The Godhead functions as a remarkably joyful and relationally healthy team. Their strategic effectiveness is an outflow of their relational health.
Let’s look at honor and humility. We see how the Father honors His Son. When Jesus became a man in the incarnation, it marked the beginning of the most significant thirty-three years in human his- tory. The baby Jesus became a man, and at His baptism, the Father audibly expressed His joy for Jesus: “This is my beloved Son, in whom I am well pleased,” (Matthew 3:17). At the commencement of Jesus’s ministry, the Father affirmed Him for who He was. The Father’s approval of Jesus was emphatically expressed before Jesus began His ministry.
While Jesus was on earth, the Father did not need to be in the spotlight; He was in a support role. This was Jesus’s time to shine. Father God supported Jesus by honoring, affirming, guiding, and strengthening Him. There is a remarkable amount of humility and self-deference in the Godhead.
Jesus honors His Father and the Holy Spirit. Jesus is the most capable person who ever lived, but He chooses complete dependence on His Father for direction and on the Holy Spirit for empowerment. Jesus does nothing on His own initiative; He does only what the Father is saying and doing (John 5:19, 30 and 8:28).
Jesus doesn’t need honor from men, but He honors His Father. One of the ways Jesus honors His Father is by doing His Father’s will. (John 8:49-58).
As a child, Jesus grew and became “strong in spirit” (Luke 2:40). At His baptism, the Holy Spirit came to rest upon Jesus. Jesus relied on this ongoing source of empowerment from the Holy Spirit during His entire ministry (Luke 4:1, 4:14, 4:18).
Even though Jesus is uniquely in the spotlight during His earthly ministry, He humbly postures Himself in complete dependence on the other two members of the Godhead. Rather than display His impressive competence apart from the Father and Holy Spirit, He displays complete dependence upon them.
The Holy Spirit honors Jesus. The Holy Spirit plays an integral role in selflessly supporting the Father and Son. In creation, He is hovering over the water, bringing order out of chaos, and preparing the way for God to speak (Gen. 1:2). During Jesus’ ministry, the Holy Spirit is serving, empowering, and comforting the Son of God. The Holy Spirit also raises Jesus from the dead (Romans 8:11).
The Godhead functions with amazing strategic effectiveness; they are each humble, interdependent, and eager to support each other. They are selflessly integrated to accomplish a common purpose.
It’s important for the Church to be a healthy family. Jesus wants His redeemed family on earth to function with the same relational health and strategic effectiveness as the Godhead.
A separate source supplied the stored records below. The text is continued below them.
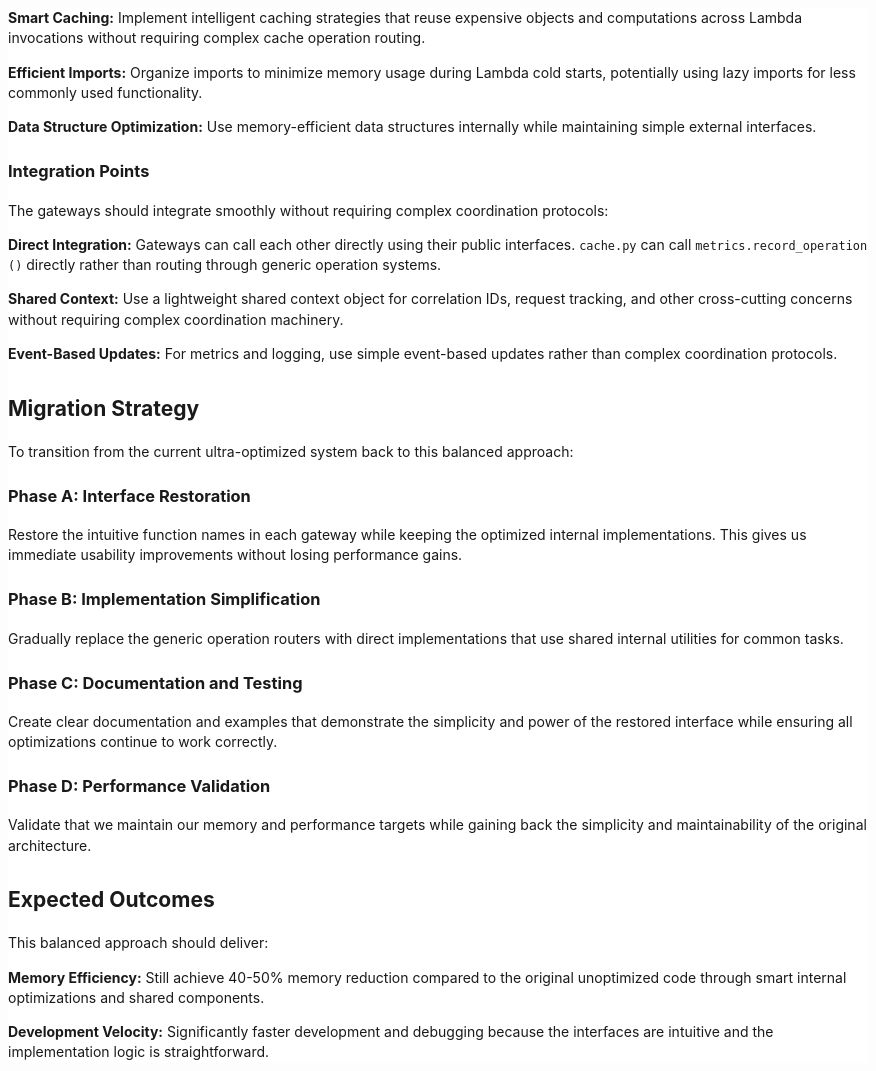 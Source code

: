 **Smart Caching:** Implement intelligent caching strategies that reuse expensive objects and computations across Lambda invocations without requiring complex cache operation routing.

**Efficient Imports:** Organize imports to minimize memory usage during Lambda cold starts, potentially using lazy imports for less commonly used functionality.

**Data Structure Optimization:** Use memory-efficient data structures internally while maintaining simple external interfaces.

### Integration Points

The gateways should integrate smoothly without requiring complex coordination protocols:

**Direct Integration:** Gateways can call each other directly using their public interfaces. `cache.py` can call `metrics.record_operation()` directly rather than routing through generic operation systems.

**Shared Context:** Use a lightweight shared context object for correlation IDs, request tracking, and other cross-cutting concerns without requiring complex coordination machinery.

**Event-Based Updates:** For metrics and logging, use simple event-based updates rather than complex coordination protocols.

## Migration Strategy

To transition from the current ultra-optimized system back to this balanced approach:

### Phase A: Interface Restoration

Restore the intuitive function names in each gateway while keeping the optimized internal implementations. This gives us immediate usability improvements without losing performance gains.

### Phase B: Implementation Simplification

Gradually replace the generic operation routers with direct implementations that use shared internal utilities for common tasks.

### Phase C: Documentation and Testing

Create clear documentation and examples that demonstrate the simplicity and power of the restored interface while ensuring all optimizations continue to work correctly.

### Phase D: Performance Validation

Validate that we maintain our memory and performance targets while gaining back the simplicity and maintainability of the original architecture.

## Expected Outcomes

This balanced approach should deliver:

**Memory Efficiency:** Still achieve 40-50% memory reduction compared to the original unoptimized code through smart internal optimizations and shared components.

**Development Velocity:** Significantly faster development and debugging because the interfaces are intuitive and the implementation logic is straightforward.
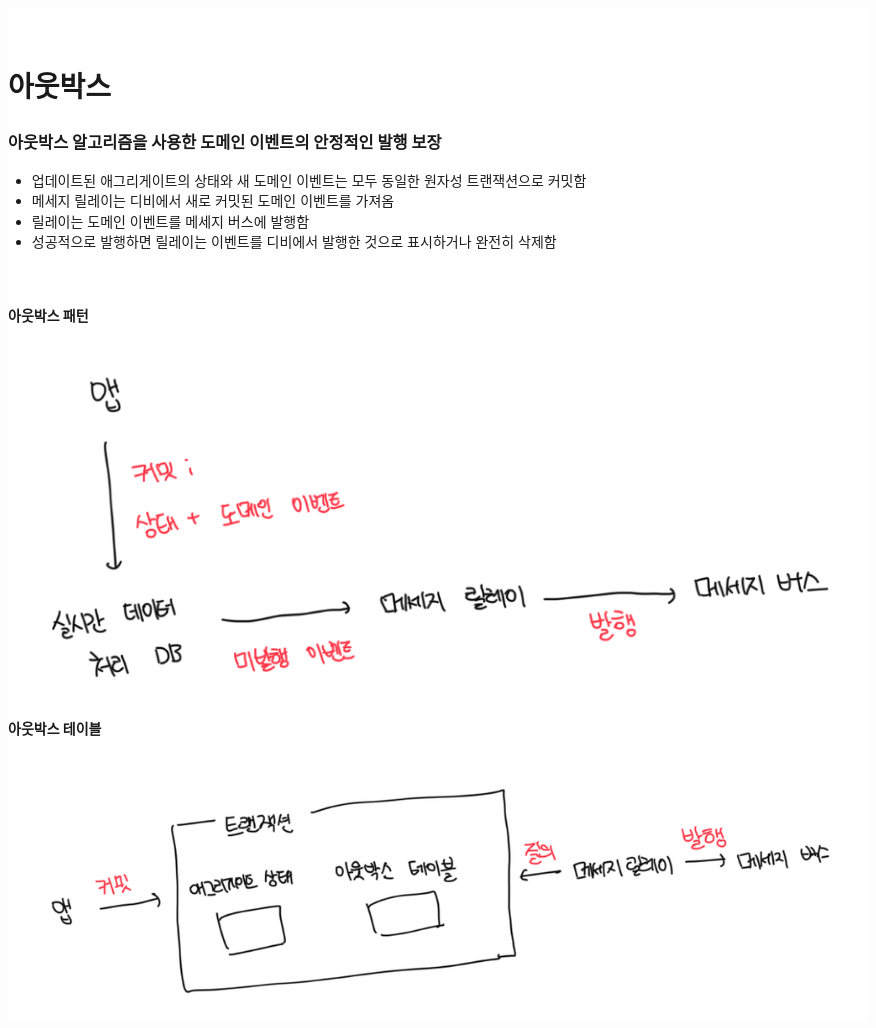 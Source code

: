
 ```ts
```

<br>

# 아웃박스

### 아웃박스 알고리즘을 사용한 도메인 이벤트의 안정적인 발행 보장

- 업데이트된 애그리게이트의 상태와 새 도메인 이벤트는 모두 동일한 원자성 트랜잭션으로 커밋함
- 메세지 릴레이는 디비에서 새로 커밋된 도메인 이벤트를 가져옴
- 릴레이는 도메인 이벤트를 메세지 버스에 발행함
- 성공적으로 발행하면 릴레이는 이벤트를 디비에서 발행한 것으로 표시하거나 완전히 삭제함

<br>

#### 아웃박스 패턴

![alt text](image-9.png)

#### 아웃박스 테이블

![alt text](image-10.png)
The Godhead has shown the church how to be a healthy family, and now has supplied the grace necessary to become a healthy family. When His church learns how to live just like the Godhead, it will be the answer to Jesus’ prayer in John 17.
We declare that God is empowering us to live with hearts filled with honor and increasing joy today and every day. As we partner with heaven, we too are experiencing amazing strategic effectiveness for the glory of God.